- [ENTRIES SHOWN]:

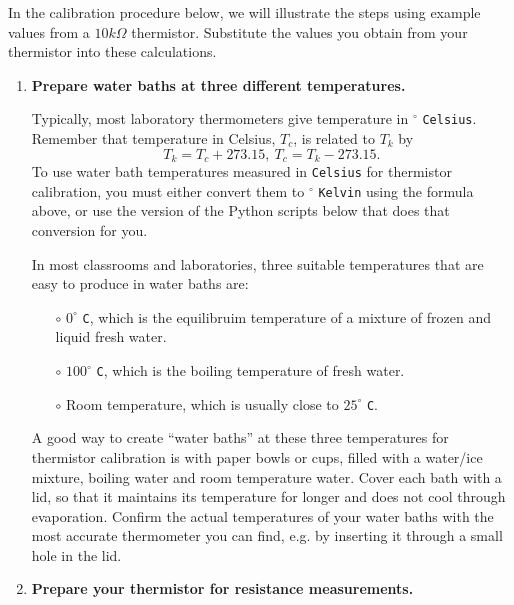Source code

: In the calibration procedure below, we will illustrate the steps using example values from a $10k\Omega$ thermistor. 
Substitute the values you obtain from your thermistor into these calculations.
\begin{enumerate}
	\item \textbf{Prepare water baths at three different temperatures.}
	
	Typically, most laboratory thermometers give temperature in $^\circ$ \texttt{Celsius}.
	Remember that temperature in Celsius, $T_c$, is related to $T_k$ by 
	\begin{equation*}
		T_k = T_c + 273.15, ~T_c = T_k - 273.15.
	\end{equation*}
	To use water bath temperatures measured in \texttt{Celsius} for thermistor calibration, you must either convert them to $^\circ$ \texttt{Kelvin} using the formula above, or use the version of the Python scripts below that does that conversion for you.
	
	\smallskip
	In most classrooms and laboratories, three suitable temperatures that are easy to produce in water baths are:
	\begin{itemize}
		\item[$\circ$] $0^\circ$ \texttt{C}, which is the equilibruim temperature of a mixture of frozen and liquid fresh water. 		
		\item[$\circ$] $100^\circ$ \texttt{C}, which is the boiling temperature of fresh water. 
		\item[$\circ$] Room temperature, which is usually close to $25^\circ$ \texttt{C}.
	\end{itemize} 

	A good way to create ``water baths'' at these three temperatures for thermistor calibration is with paper bowls or cups, filled with a water/ice mixture, boiling water and room temperature water.
	Cover each bath with a lid, so that it maintains its temperature for longer and does not cool through evaporation. 
	Confirm the actual temperatures of your water baths with the most accurate thermometer you can find, e.g. by inserting it through a small hole in the lid.
	
	\item \textbf{Prepare your thermistor for resistance measurements.}
	

\end{enumerate}
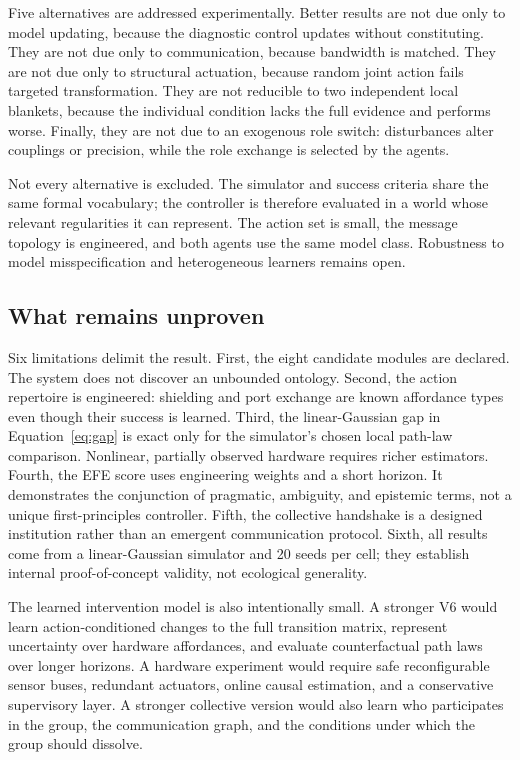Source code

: \documentclass[11pt,a4paper]{article}
\numberwithin{equation}{section}
\begin{document}
Five alternatives are addressed experimentally. Better results are not due
only to model updating, because the diagnostic control updates without
constituting. They are not due only to communication, because bandwidth is
matched. They are not due only to structural actuation, because random joint
action fails targeted transformation. They are not reducible to two
independent local blankets, because the individual condition lacks the full
evidence and performs worse. Finally, they are not due to an exogenous role
switch: disturbances alter couplings or precision, while the role exchange
is selected by the agents.

Not every alternative is excluded. The simulator and success criteria share
the same formal vocabulary; the controller is therefore evaluated in a world
whose relevant regularities it can represent. The action set is small, the
message topology is engineered, and both agents use the same model class.
Robustness to model misspecification and heterogeneous learners remains open.

\subsection{What remains unproven}

Six limitations delimit the result. First, the eight candidate modules are
declared. The system does not discover an unbounded ontology. Second, the
action repertoire is engineered: shielding and port exchange are known
affordance types even though their success is learned. Third, the
linear-Gaussian gap in Equation~\eqref{eq:gap} is exact only for the simulator's
chosen local path-law comparison. Nonlinear, partially observed hardware
requires richer estimators. Fourth, the EFE score uses engineering weights
and a short horizon. It demonstrates the conjunction of pragmatic,
ambiguity, and epistemic terms, not a unique first-principles controller.
Fifth, the collective handshake is a designed institution rather than an
emergent communication protocol. Sixth, all results come from a
linear-Gaussian simulator and 20 seeds per cell; they establish internal
proof-of-concept validity, not ecological generality.

The learned intervention model is also intentionally small. A stronger V6
would learn action-conditioned changes to the full transition matrix,
represent uncertainty over hardware affordances, and evaluate counterfactual
path laws over longer horizons. A hardware experiment would require safe
reconfigurable sensor buses, redundant actuators, online causal estimation,
and a conservative supervisory layer.
 A stronger collective version would also learn who participates in the
group, the communication graph, and the conditions under which the group
should dissolve.
\end{document}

- [WORK INSTRUCTION]: Only the lines from the one containing "Robustness to model" through the one containing "declared. The system" are to be retyped, both boundary lines included, with no other material.

- [ANSWER]:
Robustness to model misspecification and heterogeneous learners remains open.

\subsection{What remains unproven}

Six limitations delimit the result. First, the eight candidate modules are
declared. The system does not discover an unbounded ontology. Second, the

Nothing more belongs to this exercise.